INPUT MATERIAL:
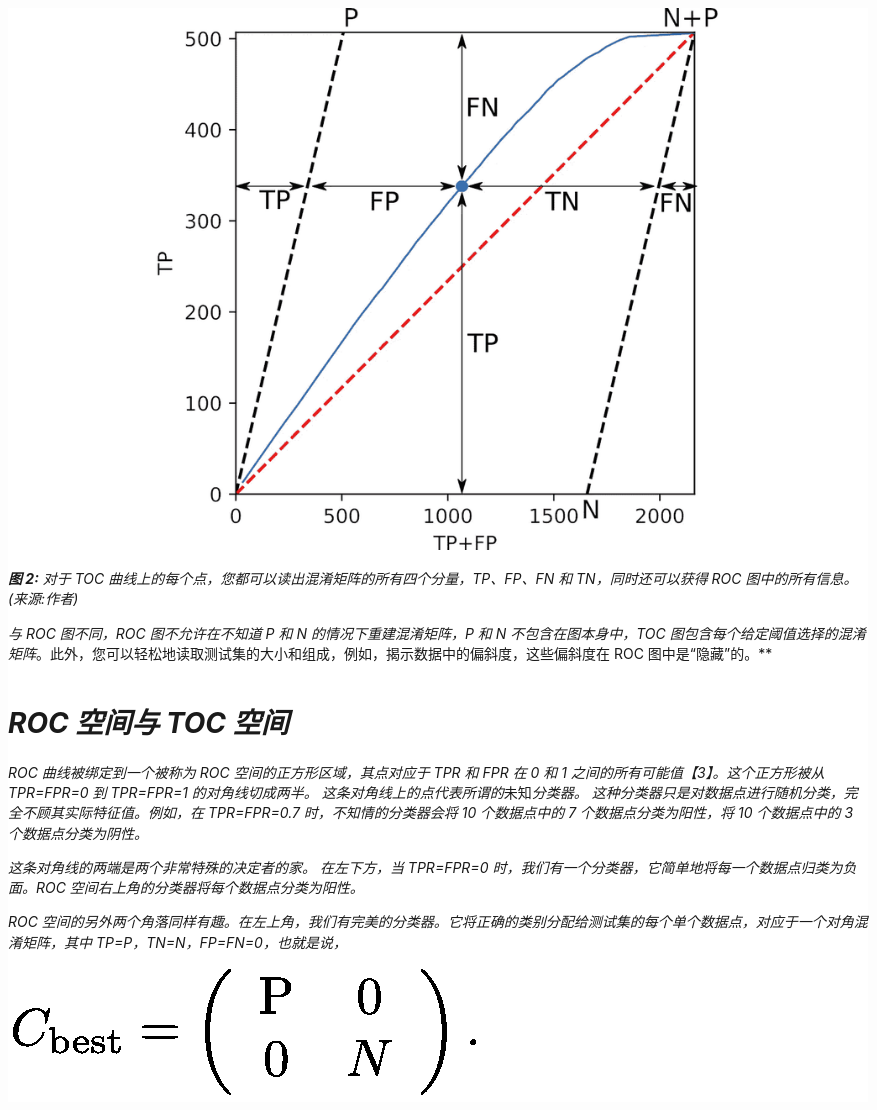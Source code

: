 *![](img/be0cd631ae8839404c1502ada914024e.png)*

***图 2:** 对于 TOC 曲线上的每个点，您都可以读出混淆矩阵的所有四个分量，TP、FP、FN 和 TN，同时还可以获得 ROC 图中的所有信息。(来源:作者)*

*与 ROC 图不同，ROC 图不允许在不知道 P 和 N 的情况下重建混淆矩阵，P 和 N 不包含在图本身中，TOC 图包含每个给定阈值选择的混淆矩阵*。此外，您可以轻松地读取测试集的大小和组成，例如，揭示数据中的偏斜度，这些偏斜度在 ROC 图中是“隐藏”的。**

# *ROC 空间与 TOC 空间*

*ROC 曲线被绑定到一个被称为 *ROC 空间*的正方形区域，其点对应于 TPR 和 FPR 在 0 和 1 之间的所有可能值【3】。这个正方形被从 TPR=FPR=0 到 TPR=FPR=1 的对角线切成两半。
这条对角线上的点代表所谓的*未知*分类器。
这种分类器只是对数据点进行随机分类，完全不顾其实际特征值。例如，在 TPR=FPR=0.7 时，不知情的分类器会将 10 个数据点中的 7 个数据点分类为阳性，将 10 个数据点中的 3 个数据点分类为阴性。*

*这条对角线的两端是两个非常特殊的决定者的家。
在左下方，当 TPR=FPR=0 时，我们有一个分类器，它简单地将每一个数据点归类为负面。ROC 空间右上角的分类器将每个数据点分类为阳性。*

*ROC 空间的另外两个角落同样有趣。在左上角，我们有完美的分类器。它将正确的类别分配给测试集的每个单个数据点，对应于一个对角混淆矩阵，其中 TP=P，TN=N，FP=FN=0，也就是说，*

*![](img/21145e1df1515ade75f72ce40ad2c7e5.png)*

WHAT TO DO: Only the lines from the one containing "在左下方，当 TPR=FPR=0 时，我们有一个分类器，它简单地将每一个数据点归类为负面。ROC" through the end of the material should be copied, exactly as they stand; please keep both ends.

RESULT OF THE EXERCISE:
在左下方，当 TPR=FPR=0 时，我们有一个分类器，它简单地将每一个数据点归类为负面。ROC 空间右上角的分类器将每个数据点分类为阳性。*

*ROC 空间的另外两个角落同样有趣。在左上角，我们有完美的分类器。它将正确的类别分配给测试集的每个单个数据点，对应于一个对角混淆矩阵，其中 TP=P，TN=N，FP=FN=0，也就是说，*

*![](img/21145e1df1515ade75f72ce40ad2c7e5.png)*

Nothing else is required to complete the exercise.